West Oxfordshire District Council (22 013 212)
The Ombudsman's final decision:
Summary: We will not investigate this complaint about pre-planning application advice given by the Council. Further investigation is unlikely to lead to a different outcome. Nor can we achieve the outcome the complainant is seeking.
The complaint
- The complainant. I shall call Mr X, says the Council:
- Delayed in provide pre-planning application advice to him; and
- Has confused the information he provided and government guidance.
- He wants the Council to:
- reissue its guidance to him to confirm he does not need planning permission; and
- publish details of exactly when installation of solar panels requires planning permission and when it does not on its website.
The Ombudsman’s role and powers
- The Ombudsman investigates complaints about ‘maladministration’ and ‘service failure’, which we call ‘fault’. We must also consider whether any fault has had an adverse impact on the person making the complaint, which we call ‘injustice’. We provide a free service but must use public money carefully. We do not start or may decide not to continue with an investigation if we decide:
- further investigation would not lead to a different outcome
- we cannot achieve the outcome someone wants.
(Local Government Act 1974, section 24A(6))
How I considered this complaint
- I considered information provided by Mr X and the Council.
- I considered the Ombudsman’s Assessment Code.
My assessment
- Mr X requested pre-planning application advice on installing solar panels on his home which is in a conservation area.

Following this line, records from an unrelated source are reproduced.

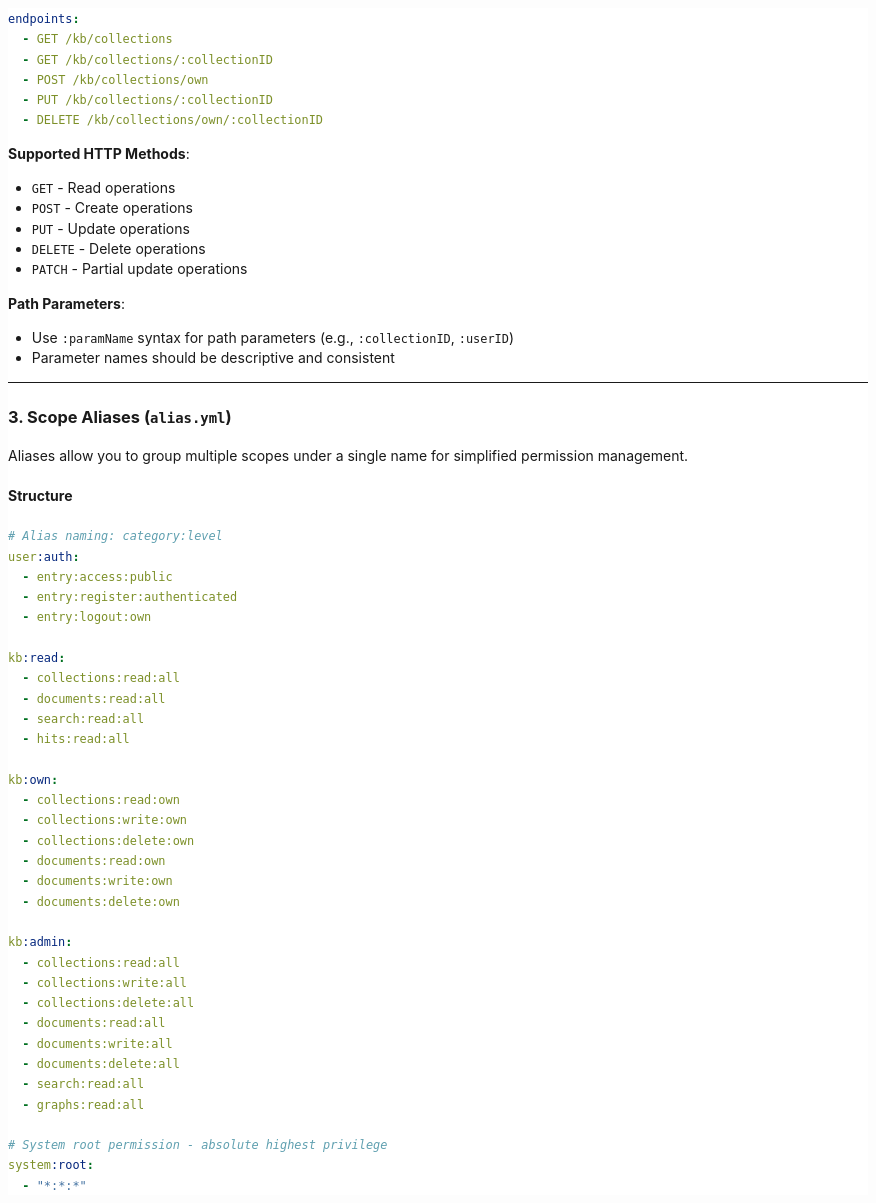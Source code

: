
 ```yaml
endpoints:
  - GET /kb/collections
  - GET /kb/collections/:collectionID
  - POST /kb/collections/own
  - PUT /kb/collections/:collectionID
  - DELETE /kb/collections/own/:collectionID
```

**Supported HTTP Methods**:

- `GET` - Read operations
- `POST` - Create operations
- `PUT` - Update operations
- `DELETE` - Delete operations
- `PATCH` - Partial update operations

**Path Parameters**:

- Use `:paramName` syntax for path parameters (e.g., `:collectionID`, `:userID`)
- Parameter names should be descriptive and consistent

---

### 3. Scope Aliases (`alias.yml`)

Aliases allow you to group multiple scopes under a single name for simplified permission management.

#### Structure

```yaml
# Alias naming: category:level
user:auth:
  - entry:access:public
  - entry:register:authenticated
  - entry:logout:own

kb:read:
  - collections:read:all
  - documents:read:all
  - search:read:all
  - hits:read:all

kb:own:
  - collections:read:own
  - collections:write:own
  - collections:delete:own
  - documents:read:own
  - documents:write:own
  - documents:delete:own

kb:admin:
  - collections:read:all
  - collections:write:all
  - collections:delete:all
  - documents:read:all
  - documents:write:all
  - documents:delete:all
  - search:read:all
  - graphs:read:all

# System root permission - absolute highest privilege
system:root:
  - "*:*:*"
```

- In its response to Mr X’s complaint, the Council says he did not provide enough information with his request to enable it to make an informed decision. Therefore its’ Officer set out the relevant planning legislation and criteria. However, as he had provided more information, it confirmed it considers Mr X must put in a full planning application.
- Mr X says the Council delayed in providing the information and its advice that he needs planning permission for solar panels is wrong.
- The Council’s website says it aims to provide advice within twenty working days. It does not change for the advice Mr X is seeking. It has apologised for not meeting this timeframe due to staff sickness.
- Mr X says the Council’s advice that he requires planning permission to install solar panels is wrong. And then it is confusing a roof for a wall.
- We consider complaints about administrative fault. The Council failed to provide Mr X with pre-planning application advice with the timescale stated on its website. It apologised for this and I consider this is an appropriate remedy to this part of the complaint.
- It is clear Mr X disagrees with the Council’s interpretation of the government guidance on installation of solar panels in a conservation area. However, it is not our role to adjudicate on disputed points of law. Nor can we require the Council to publish information on its website.
- Pre-application advice is not binding, it is for Mr X to decide whether to apply for planning permission to install the solar panels.
Final decision
- We will not investigate Mr X’s complaint because the Council has apologised for the delay in its response to his enquiries.